For fluid deficit management:
Record intake and output, daily weights, dehydration symptoms, encourage oral hydration, and minimize diarrhea episodes.
For nutritional support:
Provision of optimal nutrition; prepare for possible needs for elemental feedings high in protein, low residue or parenteral nutrition.
For anxiety reduction:
Engage using a calm approach, listen to patient concerns, and facilitate patient education.
Patient Education
Key topics for patient education include:
Understanding the disease process
Nutrition and dietary guidelines
Medication management
Resources available including the National Foundation for Ileitis and Colitis
Ileostomy care information if applicable
Ostomy Care Procedure
Steps for Perform Ostomy Care
Gather necessary supplies:
Warm, wet washcloths or paper towels
Clean pouch and clamp
Skin barrier powder, paste, and/or sealant
Writing utensil
Scissors
Stoma size measuring pattern
Remove the existing pouch:
Use adhesive remover or wet cloth as needed to facilitate removal.
Observe the stoma and surrounding area:
Clean and dry as required.
Measure the stoma; adjust and cut new pouch backing as necessary.
Apply the new pouch reliably.
Assessment for Patient Receiving Parenteral Nutrition
Important factors for assessment include patients that may need parenteral nutrition due to:
Nutrition status deterioration, including decreased oral intake over a week
Weight loss of 10% or more from usual weight
Muscle wasting and poor tissue healing
Persistent nausea and vomiting
Monitoring hydration status, electrolytes, and caloric intake
Collaborative Problems and Complications
Potential complications for patients receiving parenteral nutrition:
Pneumothorax
Air embolism
Catheter displacement or clotting
Sepsis
Hyperglycemia
Rebound hypoglycemia
Fluid overload
Reference Table 41-7 for specific indications.
Planning and Goals for Parenteral Nutrition
Overall goals include:
Achieve optimal nutrition
Ensure absence of infection
Maintain adequate fluid volume
Support active patient engagement and self-care education
Prevent complications.
Nursing Interventions for Parenteral Nutrition
Intervention #1: Optimal Nutrition
Continuous assessment and management focus on nutrition, including:
Daily weight monitoring at consistent times
Accurate intake and output documentation
Regular caloric counts, ensuring trace elements are included.
Intervention #2: Infection Prevention
Ensure infection prevention measures such as:
Proper catheter and IV site care
Adherence to sterile techniques for dressing changes
Wear face masks during dressing changes
Regular site evaluations for signs of infection
Ensure IV and tubing hygiene.
Intervention #3: Fluid Balance Maintenance
To maintain fluid balance, manage IV infusions:
Monitor the flow rate carefully to avoid rapid changes.
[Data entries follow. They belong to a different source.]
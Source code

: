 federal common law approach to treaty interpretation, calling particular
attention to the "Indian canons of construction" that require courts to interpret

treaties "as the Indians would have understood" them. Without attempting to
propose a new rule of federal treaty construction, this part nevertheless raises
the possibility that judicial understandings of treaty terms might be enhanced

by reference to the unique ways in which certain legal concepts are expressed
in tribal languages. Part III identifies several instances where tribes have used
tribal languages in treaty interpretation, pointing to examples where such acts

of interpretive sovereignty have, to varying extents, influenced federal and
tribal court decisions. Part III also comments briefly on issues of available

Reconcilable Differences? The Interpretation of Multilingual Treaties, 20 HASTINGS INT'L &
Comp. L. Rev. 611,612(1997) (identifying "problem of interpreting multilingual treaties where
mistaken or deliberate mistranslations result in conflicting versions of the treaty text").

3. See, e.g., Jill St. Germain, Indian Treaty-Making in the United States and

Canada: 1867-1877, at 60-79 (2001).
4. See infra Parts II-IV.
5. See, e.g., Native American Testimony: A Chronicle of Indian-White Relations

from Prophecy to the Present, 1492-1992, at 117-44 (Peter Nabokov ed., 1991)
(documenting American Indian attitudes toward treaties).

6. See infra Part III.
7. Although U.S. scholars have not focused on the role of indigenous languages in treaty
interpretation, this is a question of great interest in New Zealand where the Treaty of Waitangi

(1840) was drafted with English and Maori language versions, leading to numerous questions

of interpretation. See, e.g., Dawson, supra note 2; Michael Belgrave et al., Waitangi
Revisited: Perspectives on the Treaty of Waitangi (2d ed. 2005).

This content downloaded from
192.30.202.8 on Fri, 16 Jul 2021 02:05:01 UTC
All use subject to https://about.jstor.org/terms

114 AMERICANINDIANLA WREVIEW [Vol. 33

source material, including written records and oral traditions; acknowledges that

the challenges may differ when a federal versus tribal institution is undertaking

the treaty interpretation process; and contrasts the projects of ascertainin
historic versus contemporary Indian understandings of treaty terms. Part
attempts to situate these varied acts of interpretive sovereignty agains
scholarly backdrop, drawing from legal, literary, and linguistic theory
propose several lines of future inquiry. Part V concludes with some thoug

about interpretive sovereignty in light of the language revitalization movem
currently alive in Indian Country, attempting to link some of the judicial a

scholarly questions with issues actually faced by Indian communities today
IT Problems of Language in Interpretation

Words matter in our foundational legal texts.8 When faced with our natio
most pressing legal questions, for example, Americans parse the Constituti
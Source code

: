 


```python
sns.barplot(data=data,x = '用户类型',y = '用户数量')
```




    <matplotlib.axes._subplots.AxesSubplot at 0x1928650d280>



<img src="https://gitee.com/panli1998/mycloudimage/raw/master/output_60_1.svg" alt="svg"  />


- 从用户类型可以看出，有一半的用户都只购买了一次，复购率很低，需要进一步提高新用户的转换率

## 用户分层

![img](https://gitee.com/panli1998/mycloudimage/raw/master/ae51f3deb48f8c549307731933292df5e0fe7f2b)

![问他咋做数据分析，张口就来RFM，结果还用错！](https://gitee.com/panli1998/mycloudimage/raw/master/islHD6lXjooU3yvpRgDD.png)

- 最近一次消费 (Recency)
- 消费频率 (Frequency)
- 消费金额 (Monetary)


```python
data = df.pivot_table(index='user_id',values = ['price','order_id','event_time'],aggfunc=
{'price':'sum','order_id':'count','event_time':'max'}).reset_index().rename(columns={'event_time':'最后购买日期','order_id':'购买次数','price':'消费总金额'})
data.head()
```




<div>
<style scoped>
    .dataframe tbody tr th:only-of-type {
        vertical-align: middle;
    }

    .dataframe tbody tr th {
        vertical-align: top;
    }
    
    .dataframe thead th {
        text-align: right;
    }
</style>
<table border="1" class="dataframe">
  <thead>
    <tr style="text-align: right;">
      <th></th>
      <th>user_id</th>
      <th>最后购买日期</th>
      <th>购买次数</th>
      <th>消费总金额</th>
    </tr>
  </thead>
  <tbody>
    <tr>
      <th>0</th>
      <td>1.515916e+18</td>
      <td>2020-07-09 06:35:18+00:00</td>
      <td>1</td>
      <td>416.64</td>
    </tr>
If fluids deplete, switch to a 10% dextrose solution until replenished.
Regularly monitor indicators of fluid balance and levels of electrolytes. Manage intake and outputs, including blood glucose level monitoring.
Patient Education on Parenteral Nutrition
Educational components include:
Explanation of goals and purpose of parenteral nutrition
Familiarity with PN components
Provision of emergency contact numbers
Demonstrations on equipment usage and handling IVs, dressing changes, flushing, or heparinizing catheters
Outline potential complications and necessary actions to take.